For health reasons I intend to spend a lot of time in Spain or Portugal. Am now considering a long term site with the MH rather than a property purchase. We are going to Rosaleda in Spain in April as this site has been recommended to us 

Is anyone on a site long term they could recommend or could anyone recommend a site in either Spain or Portugal for such a period (initally a year) If we don,t like we can move on 

Please excuse the grammwer, trying to be brief


----------



## Superk (Aug 22, 2005)

Spent a rainy first week in Feb on Rosaleda - the facilities are excellent and spotlessly clean - large site about 95% Brits if that's what you want. Staff were helpful. Site well organised and secure. About a 20-minute walk into Conil de la Frontera - has most things you might want including a sizeable market - Mercadano supermarket a bit closer and there's a small supermarket on site.

 
Keith


----------



## Jean-Luc (Jul 21, 2005)

Hi Patsy, we toured the South of Spain and the Algarve at the back end if '08 and visited many sites to familiarise ourselves with what's on offer in the region.
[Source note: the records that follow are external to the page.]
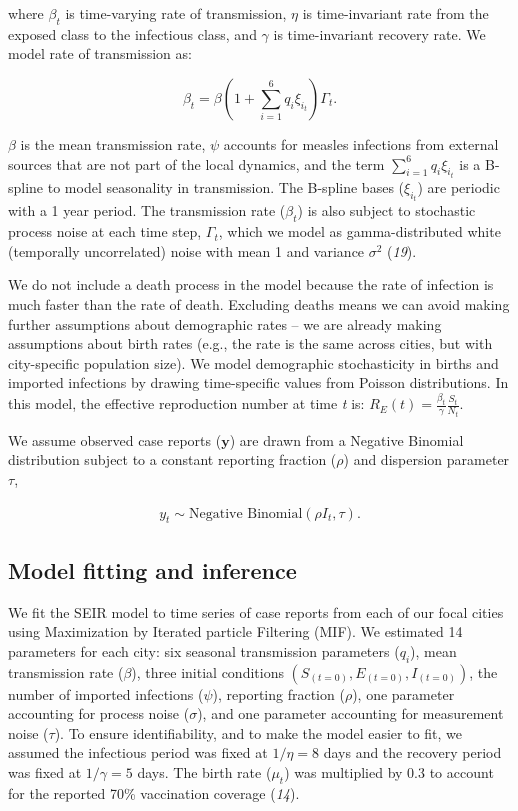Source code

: \documentclass[3p]{elsarticle} %
\begin{document}
\noindent{}where \(\beta_t\) is time-varying rate of transmission,
\(\eta\) is time-invariant rate from the exposed class to the infectious
class, and \(\gamma\) is time-invariant recovery rate. We model rate of
transmission as:

\begin{equation}
\beta_t = \beta \left(1 + \sum^6_{i=1} q_i \xi_{i_{t}} \right) \Gamma_t.
\end{equation}

\(\beta\) is the mean transmission rate, \(\psi\) accounts for measles
infections from external sources that are not part of the local
dynamics, and the term \(\sum^6_{i=1} q_i \xi_{i_{t}}\) is a B-spline to
model seasonality in transmission. The B-spline bases (\(\xi_{i_{t}}\))
are periodic with a 1 year period. The transmission rate (\(\beta_t\))
is also subject to stochastic process noise at each time step,
\(\Gamma_t\), which we model as gamma-distributed white (temporally
uncorrelated) noise with mean 1 and variance \(\sigma^2\) (\emph{19}).

We do not include a death process in the model because the rate of
infection is much faster than the rate of death. Excluding deaths means
we can avoid making further assumptions about demographic rates -- we
are already making assumptions about birth rates (e.g., the rate is the
same across cities, but with city-specific population size). We model
demographic stochasticity in births and imported infections by drawing
time-specific values from Poisson distributions. In this model, the
effective reproduction number at time \emph{t} is:
\(R_E(t) = \frac{\beta_t}{\gamma} \frac{S_t}{N_t}\).

We assume observed case reports (\(\textbf{y}\)) are drawn from a
Negative Binomial distribution subject to a constant reporting fraction
(\(\rho\)) and dispersion parameter \(\tau\),

\begin{align}
y_t \sim \text{Negative Binomial} \left( \rho I_t, \tau \right).
\end{align}

\subsection{Model fitting and
inference}\label{model-fitting-and-inference}

We fit the SEIR model to time series of case reports from each of our
focal cities using Maximization by Iterated particle Filtering (MIF). We
estimated 14 parameters for each city: six seasonal transmission
parameters (\(q_i\)), mean transmission rate (\(\beta\)), three initial
conditions \(\left(S_{(t=0)},E_{(t=0)},I_{(t=0)}\right)\), the number of
imported infections (\(\psi\)), reporting fraction (\(\rho\)), one
parameter accounting for process noise (\(\sigma\)), and one parameter
accounting for measurement noise (\(\tau\)). To ensure identifiability,
and to make the model easier to fit, we assumed the infectious period
was fixed at \(1/\eta = 8\) days and the recovery period was fixed at
\(1/\gamma = 5\) days. The birth rate (\(\mu_t\)) was multiplied by 0.3
to account for the reported 70\% vaccination coverage (\emph{14}).
\end{document}
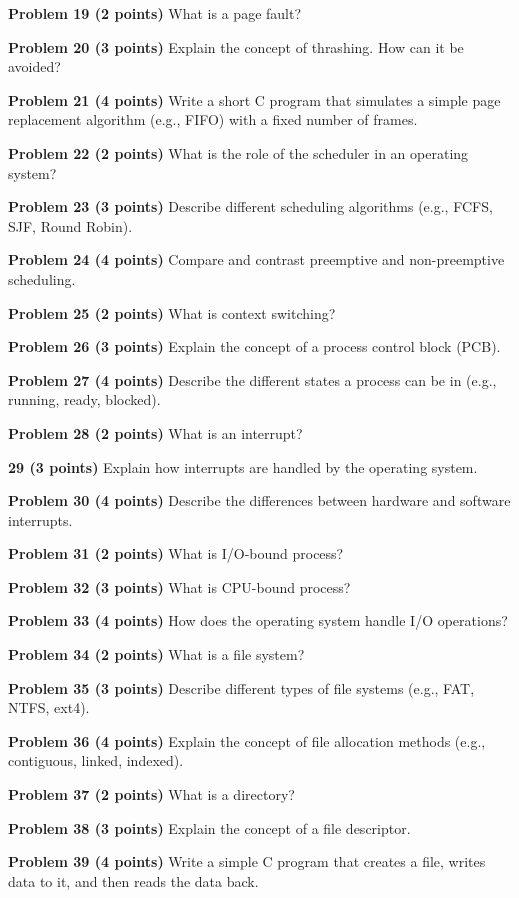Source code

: \documentclass{article}
\begin{document}
\textbf{Problem 19 (2 points)} What is a page fault?


\textbf{Problem 20 (3 points)} Explain the concept of thrashing. How can it be avoided?


\textbf{Problem 21 (4 points)} Write a short C program that simulates a simple page replacement algorithm (e.g., FIFO) with a fixed number of frames.


\textbf{Problem 22 (2 points)} What is the role of the scheduler in an operating system?


\textbf{Problem 23 (3 points)} Describe different scheduling algorithms (e.g., FCFS, SJF, Round Robin).


\textbf{Problem 24 (4 points)} Compare and contrast preemptive and non-preemptive scheduling.


\textbf{Problem 25 (2 points)} What is context switching?


\textbf{Problem 26 (3 points)} Explain the concept of a process control block (PCB).


\textbf{Problem 27 (4 points)} Describe the different states a process can be in (e.g., running, ready, blocked).


\textbf{Problem 28 (2 points)} What is an interrupt?


\textbf{29 (3 points)} Explain how interrupts are handled by the operating system.


\textbf{Problem 30 (4 points)}  Describe the differences between hardware and software interrupts.


\textbf{Problem 31 (2 points)} What is I/O-bound process?


\textbf{Problem 32 (3 points)} What is CPU-bound process?


\textbf{Problem 33 (4 points)} How does the operating system handle I/O operations?


\textbf{Problem 34 (2 points)} What is a file system?


\textbf{Problem 35 (3 points)} Describe different types of file systems (e.g., FAT, NTFS, ext4).


\textbf{Problem 36 (4 points)}  Explain the concept of file allocation methods (e.g., contiguous, linked, indexed).


\textbf{Problem 37 (2 points)} What is a directory?


\textbf{Problem 38 (3 points)} Explain the concept of a file descriptor.


\textbf{Problem 39 (4 points)} Write a simple C program that creates a file, writes data to it, and then reads the data back.
\end{document}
One of the most convenient for MHr's was the site in Fuzeta (Fuseta). The site is in the middle of the town and only a short walk from the railway station from where you can travel anywhere in Portugal. The 'longtermers' on the site use the train to Tavira (€2.40 return) to visit the Lidl which is just outside the gates of the station there. When we stayed there we were warmly invited to join in the daily boules tournament by the very neighbourly 'longtimers', most of whom seemed to be repeat visitors staying from early autumn to late spring. 
Colin


----------



## 101405 (Oct 15, 2006)

Long term Spain , you might not want to be there with the Spanish when they are on holiday, murder . If you are on uk benefits check first as you can not receive some outside the uk, How will you go on for health care you can't use your eurohealth card for long term Illness ,and if you sign onto the Spanish system you lose your Nhs rights, we came across a site in Portugal (olhao) which appeared to have lots of brits on uk benefits,


----------



## Patsy (May 1, 2005)

Hi Silversufa 

Appreciate you concern re my health treatment and what I am not entitled to. Am fully aware of all your points as I had an apartment in the Costa Del Sol unti three years ago and spent a lot of time there 

None of this will be a problem for me as I am satisfied with the arrangements I have planned to cover them. This was my first priority. I am now at the stage of looking for a suitable site.and any recommendations would be much appreciated.


----------



## Patsy (May 1, 2005)

Thank you to those who replied Is there anyone out there who is full timing in Spain or Portugal at present


----------